The Texas Gal, thankfully, has a different approach, and that, of course, has changed things for me. We generally pull our tax information together during the first week of January each year, and I would guess that since 2002, we’ve filed our returns no later than January 7. As a result, I no longer dread the approach of April 15. And as I watch the folks on the news reports line up at the post office late this evening, I will know that there, but for the Texas Gal, would wait I.

A Six-Pack for April 15
“Before It’s Too Late” by Joe South from Don’t It Make You Wanna Go Home? [1969]
“Let the Dollar Circulate” by Billy Paul from When Love Is New [1975]
“Pay To The Piper” by the Chairmen of the Board, Invictus 9081 [1970]
“Taxed To The Max” by Tower of Power from Souled Out [1995]
“Poor Man’s Plea” by Buddy Guy & Junior Wells from Buddy Guy & Junior Wells Play The Blues [1972]
“Taxman” by Bill Wyman’s Rhythm Kings from Songs From The Material World: A Tribute To George Harrison [2002]
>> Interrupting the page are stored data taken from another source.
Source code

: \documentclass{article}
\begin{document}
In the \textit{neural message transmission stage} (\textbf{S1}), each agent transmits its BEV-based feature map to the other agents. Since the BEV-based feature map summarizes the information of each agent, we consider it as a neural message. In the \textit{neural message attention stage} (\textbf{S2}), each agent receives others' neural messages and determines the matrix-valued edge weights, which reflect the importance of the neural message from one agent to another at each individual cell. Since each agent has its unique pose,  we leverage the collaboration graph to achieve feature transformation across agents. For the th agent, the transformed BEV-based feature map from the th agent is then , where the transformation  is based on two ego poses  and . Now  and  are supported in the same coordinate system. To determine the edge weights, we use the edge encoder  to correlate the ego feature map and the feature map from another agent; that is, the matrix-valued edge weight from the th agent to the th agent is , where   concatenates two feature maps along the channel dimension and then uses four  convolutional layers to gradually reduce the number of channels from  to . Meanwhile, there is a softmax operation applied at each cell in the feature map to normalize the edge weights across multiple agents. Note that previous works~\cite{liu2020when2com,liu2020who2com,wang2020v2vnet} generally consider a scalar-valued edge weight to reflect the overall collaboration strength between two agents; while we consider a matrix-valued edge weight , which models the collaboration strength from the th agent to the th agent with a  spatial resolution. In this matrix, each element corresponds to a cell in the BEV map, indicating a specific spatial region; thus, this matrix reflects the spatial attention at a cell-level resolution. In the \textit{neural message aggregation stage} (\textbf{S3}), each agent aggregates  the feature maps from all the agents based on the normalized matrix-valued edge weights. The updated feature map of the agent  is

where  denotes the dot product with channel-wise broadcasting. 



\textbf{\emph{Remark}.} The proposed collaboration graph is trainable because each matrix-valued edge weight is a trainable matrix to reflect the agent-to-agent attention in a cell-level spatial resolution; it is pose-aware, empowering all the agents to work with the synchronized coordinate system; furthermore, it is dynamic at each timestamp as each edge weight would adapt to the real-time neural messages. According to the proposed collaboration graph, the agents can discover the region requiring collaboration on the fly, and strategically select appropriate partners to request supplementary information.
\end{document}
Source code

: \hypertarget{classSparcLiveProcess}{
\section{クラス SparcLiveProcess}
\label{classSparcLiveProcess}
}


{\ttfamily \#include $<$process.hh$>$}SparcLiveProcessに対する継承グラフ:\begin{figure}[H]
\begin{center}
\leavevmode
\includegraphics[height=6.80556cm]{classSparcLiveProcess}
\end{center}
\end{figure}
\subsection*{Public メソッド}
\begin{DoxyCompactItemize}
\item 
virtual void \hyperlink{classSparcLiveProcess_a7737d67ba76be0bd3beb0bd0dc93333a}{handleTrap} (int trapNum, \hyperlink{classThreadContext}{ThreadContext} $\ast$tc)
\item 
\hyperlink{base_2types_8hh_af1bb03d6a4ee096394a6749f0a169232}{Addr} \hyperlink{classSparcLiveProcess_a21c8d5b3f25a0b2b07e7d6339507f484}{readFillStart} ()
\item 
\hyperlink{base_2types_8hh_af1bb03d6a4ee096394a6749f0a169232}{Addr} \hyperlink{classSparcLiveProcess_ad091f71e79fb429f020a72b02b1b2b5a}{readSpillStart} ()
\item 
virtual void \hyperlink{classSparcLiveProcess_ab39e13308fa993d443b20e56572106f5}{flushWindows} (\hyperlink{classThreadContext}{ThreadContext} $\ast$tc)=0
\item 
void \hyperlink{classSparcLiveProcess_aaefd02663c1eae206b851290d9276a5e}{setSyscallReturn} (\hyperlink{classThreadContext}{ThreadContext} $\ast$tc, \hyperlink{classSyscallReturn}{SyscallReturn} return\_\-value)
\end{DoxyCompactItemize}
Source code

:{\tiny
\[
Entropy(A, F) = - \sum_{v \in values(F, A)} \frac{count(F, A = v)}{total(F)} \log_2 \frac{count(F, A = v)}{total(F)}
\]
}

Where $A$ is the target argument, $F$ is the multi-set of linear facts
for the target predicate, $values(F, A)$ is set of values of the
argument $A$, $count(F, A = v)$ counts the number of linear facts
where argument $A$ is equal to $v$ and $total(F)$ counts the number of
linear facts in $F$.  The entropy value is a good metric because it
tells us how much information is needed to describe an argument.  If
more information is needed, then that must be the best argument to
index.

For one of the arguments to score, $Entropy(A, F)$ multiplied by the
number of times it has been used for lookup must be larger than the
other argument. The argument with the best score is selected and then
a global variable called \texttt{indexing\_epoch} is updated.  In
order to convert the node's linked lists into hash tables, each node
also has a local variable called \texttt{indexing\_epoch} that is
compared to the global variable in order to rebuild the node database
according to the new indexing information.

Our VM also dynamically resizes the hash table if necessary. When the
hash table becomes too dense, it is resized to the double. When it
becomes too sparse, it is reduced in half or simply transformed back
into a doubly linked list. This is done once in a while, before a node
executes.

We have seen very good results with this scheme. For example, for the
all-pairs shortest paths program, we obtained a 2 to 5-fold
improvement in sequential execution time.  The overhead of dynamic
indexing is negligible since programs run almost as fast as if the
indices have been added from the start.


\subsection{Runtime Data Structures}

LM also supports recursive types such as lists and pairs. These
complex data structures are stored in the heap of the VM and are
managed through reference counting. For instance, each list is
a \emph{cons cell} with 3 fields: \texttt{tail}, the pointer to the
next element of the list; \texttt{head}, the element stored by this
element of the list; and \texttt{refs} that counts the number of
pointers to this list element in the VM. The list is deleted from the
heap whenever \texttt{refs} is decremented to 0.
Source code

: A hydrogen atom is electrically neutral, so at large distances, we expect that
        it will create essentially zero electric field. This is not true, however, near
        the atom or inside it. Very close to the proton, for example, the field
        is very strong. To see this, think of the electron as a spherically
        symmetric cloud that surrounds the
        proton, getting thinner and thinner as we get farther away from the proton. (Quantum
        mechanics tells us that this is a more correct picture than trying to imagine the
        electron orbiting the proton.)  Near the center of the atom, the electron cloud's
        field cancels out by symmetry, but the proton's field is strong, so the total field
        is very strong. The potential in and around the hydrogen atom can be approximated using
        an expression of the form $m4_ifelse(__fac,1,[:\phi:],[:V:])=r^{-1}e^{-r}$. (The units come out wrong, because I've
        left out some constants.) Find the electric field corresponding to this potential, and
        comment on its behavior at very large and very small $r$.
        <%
Some of these have no connection with the travails of the day except for their titles. The Joe South tune, for example, is one of those “Let’s get together” anthems that were prevalent in the late 1960s, and it happens to sound pretty good, even if its lyrics are a bit simple. The Buddy Guy/Junior Wells tune is a great piece of honking blues, and the Tower of Power track is – typically – a hot piece of horn-heavy R&B.

I’m not sure how I came across the Billy Paul tune. I must have found a rip of When Love Is New and then deleted most of it, because this the only track I have from the album. And from what I can tell, the track wasn’t released as a single at the time. One source I consulted showed that the Paul track was released on a single with a track by Harold Melvin & the Blue Notes, but I think that was a later release. (If anyone knows differently, let me know, please.)

“Pay To The Piper” was, however, released as a single, and went to No. 13 around the time 1970 turned into 1971.

I wondered if I should post the original “Taxman” from Revolver, but I decided that it’s so well known – and so available – that there was no point. The Bill Wyman version is pretty good.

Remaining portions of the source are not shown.